I am 43 and have been married 20 years, 17 yo son and 14 yo daughter. Neither of us had prior marriages or other kids. My wife told me she wanted out of our marriage after a significant fight approximately 20 months ago. To make a long story short she stated she hadn't loved me for 15 years, and this fight was the straw that made her feel "done". Up until this point I knew we had problems but had no idea she felt that way. I spent the next 18 months doing everything I could to save the marriage. Counseling for her, for me, together, vacations, a new ring, new car, remodeled the house, everything I could possibly do. She then quit going to her personal counselor, and our marriage counselor. I'm still seeing my counselor, journaling, reading self help books, getting my life right with God (trying too anyway) and continuing to address my issues I brought to the table. I can only work on me as I carry most of the blame for making her feel the way she did. 

I've also dealt with the possibility of another man in the picture but have not found any proof of a physical affair. There is evidence of an emotional affair prior to our fight, and really at this point, it is what it is. I can't stop her feeling one way or another about anyone. 
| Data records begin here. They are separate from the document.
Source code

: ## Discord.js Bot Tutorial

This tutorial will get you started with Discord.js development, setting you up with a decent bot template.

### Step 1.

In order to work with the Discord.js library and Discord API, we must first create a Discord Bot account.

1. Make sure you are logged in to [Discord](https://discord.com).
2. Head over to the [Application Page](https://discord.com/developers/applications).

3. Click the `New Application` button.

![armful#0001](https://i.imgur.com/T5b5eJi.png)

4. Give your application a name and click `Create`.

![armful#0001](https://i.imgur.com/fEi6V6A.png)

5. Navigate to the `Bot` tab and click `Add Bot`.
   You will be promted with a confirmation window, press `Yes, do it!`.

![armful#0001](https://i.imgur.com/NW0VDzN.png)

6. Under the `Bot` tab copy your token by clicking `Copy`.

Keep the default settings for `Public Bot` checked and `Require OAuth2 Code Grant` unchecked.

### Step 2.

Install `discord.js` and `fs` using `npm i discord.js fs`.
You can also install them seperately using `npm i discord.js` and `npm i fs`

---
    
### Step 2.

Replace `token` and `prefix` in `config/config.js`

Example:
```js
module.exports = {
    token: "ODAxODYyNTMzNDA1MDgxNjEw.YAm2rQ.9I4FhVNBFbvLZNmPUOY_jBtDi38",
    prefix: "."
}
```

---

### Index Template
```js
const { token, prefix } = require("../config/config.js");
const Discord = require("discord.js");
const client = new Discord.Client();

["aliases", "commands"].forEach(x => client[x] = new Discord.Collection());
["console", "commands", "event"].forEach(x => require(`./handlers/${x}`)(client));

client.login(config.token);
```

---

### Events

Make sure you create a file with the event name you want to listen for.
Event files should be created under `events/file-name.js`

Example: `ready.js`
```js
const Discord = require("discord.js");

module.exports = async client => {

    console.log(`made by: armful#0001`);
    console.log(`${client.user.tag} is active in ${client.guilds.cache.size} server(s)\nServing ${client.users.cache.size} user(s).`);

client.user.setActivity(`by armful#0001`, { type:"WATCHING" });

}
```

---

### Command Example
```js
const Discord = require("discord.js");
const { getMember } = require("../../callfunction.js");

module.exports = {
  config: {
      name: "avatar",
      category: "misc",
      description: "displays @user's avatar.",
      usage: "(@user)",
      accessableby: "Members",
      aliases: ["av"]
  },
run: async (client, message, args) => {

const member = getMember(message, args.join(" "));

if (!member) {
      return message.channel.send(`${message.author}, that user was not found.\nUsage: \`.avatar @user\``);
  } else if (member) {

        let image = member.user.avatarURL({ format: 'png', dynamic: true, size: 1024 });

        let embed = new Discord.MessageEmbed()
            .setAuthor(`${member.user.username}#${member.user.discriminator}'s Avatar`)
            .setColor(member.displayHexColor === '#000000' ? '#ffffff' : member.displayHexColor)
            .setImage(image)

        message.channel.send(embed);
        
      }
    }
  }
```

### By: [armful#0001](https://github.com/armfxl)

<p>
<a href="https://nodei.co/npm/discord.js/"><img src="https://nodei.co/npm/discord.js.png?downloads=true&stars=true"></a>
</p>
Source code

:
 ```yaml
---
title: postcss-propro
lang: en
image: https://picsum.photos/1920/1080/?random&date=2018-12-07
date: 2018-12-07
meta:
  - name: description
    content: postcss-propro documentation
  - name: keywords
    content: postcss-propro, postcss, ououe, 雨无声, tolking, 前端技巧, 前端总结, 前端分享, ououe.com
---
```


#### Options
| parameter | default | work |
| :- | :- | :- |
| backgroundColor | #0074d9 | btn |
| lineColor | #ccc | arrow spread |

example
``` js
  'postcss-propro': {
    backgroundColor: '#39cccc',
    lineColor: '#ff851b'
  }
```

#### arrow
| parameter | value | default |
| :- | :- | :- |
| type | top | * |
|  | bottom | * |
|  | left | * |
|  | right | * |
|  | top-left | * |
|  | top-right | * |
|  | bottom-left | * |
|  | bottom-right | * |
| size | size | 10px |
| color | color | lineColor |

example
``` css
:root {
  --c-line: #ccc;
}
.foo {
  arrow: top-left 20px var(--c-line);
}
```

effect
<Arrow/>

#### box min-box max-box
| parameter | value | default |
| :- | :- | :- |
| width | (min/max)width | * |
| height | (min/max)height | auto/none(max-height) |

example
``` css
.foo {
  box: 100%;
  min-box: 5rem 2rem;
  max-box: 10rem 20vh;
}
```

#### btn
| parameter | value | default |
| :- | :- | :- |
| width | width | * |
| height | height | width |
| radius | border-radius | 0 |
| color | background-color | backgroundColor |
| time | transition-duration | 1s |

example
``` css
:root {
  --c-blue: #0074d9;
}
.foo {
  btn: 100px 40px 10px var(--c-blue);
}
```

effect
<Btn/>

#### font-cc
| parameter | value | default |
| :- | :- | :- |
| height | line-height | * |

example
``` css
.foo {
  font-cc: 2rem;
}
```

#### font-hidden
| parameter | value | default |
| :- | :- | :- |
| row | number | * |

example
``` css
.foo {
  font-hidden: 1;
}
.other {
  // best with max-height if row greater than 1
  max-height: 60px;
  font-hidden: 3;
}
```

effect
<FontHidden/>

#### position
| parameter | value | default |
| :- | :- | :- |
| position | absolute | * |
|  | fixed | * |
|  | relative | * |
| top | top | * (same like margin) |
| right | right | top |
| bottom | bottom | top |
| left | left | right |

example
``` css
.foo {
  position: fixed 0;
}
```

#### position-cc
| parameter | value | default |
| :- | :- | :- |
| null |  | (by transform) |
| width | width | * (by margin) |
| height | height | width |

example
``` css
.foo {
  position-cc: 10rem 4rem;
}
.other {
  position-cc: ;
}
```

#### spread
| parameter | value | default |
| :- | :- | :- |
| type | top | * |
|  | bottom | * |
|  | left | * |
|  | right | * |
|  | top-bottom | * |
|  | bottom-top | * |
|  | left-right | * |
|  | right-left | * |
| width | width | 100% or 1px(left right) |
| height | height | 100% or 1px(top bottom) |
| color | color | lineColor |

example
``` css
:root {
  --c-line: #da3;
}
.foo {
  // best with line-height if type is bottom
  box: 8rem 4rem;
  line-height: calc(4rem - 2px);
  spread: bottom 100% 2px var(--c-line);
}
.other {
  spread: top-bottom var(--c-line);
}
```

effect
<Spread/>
I do feel she brought baggage into the marriage which she refuses to deal with or simply will not as she won't continue counseling. One of the biggest problems is stuffing how she feels and why. She felt she could not tell me anything about how she felt. She actually became angry I wanted to salvage the marriage because she felt for years I would agree to a divorce. Now she is angry I didn't change when it mattered, and now it's too late. Well, how can a person change when it matters when they don't know there is a problem to begin with? Most guys need to be told clearly there is a problem. "Honey, if we don't get this problem fixed I'm going to divorce you." These clear, consise, unambiguous words were all I would have needed. Thirteen words could have prevented the last 20 months of hell we have both endured along with the trauma our families are experiencing. I also understand the hurt feelings people have are complicated and don't necessarily allow a clear statement about issues. Having said that, does not saying anything really make it easier in the long run? Just a rhetorical question I quess... Anyway... during this time I went through the raw emotional pain, confusion, which way is up feelings, tears, etc., that I've read others experience on this forum.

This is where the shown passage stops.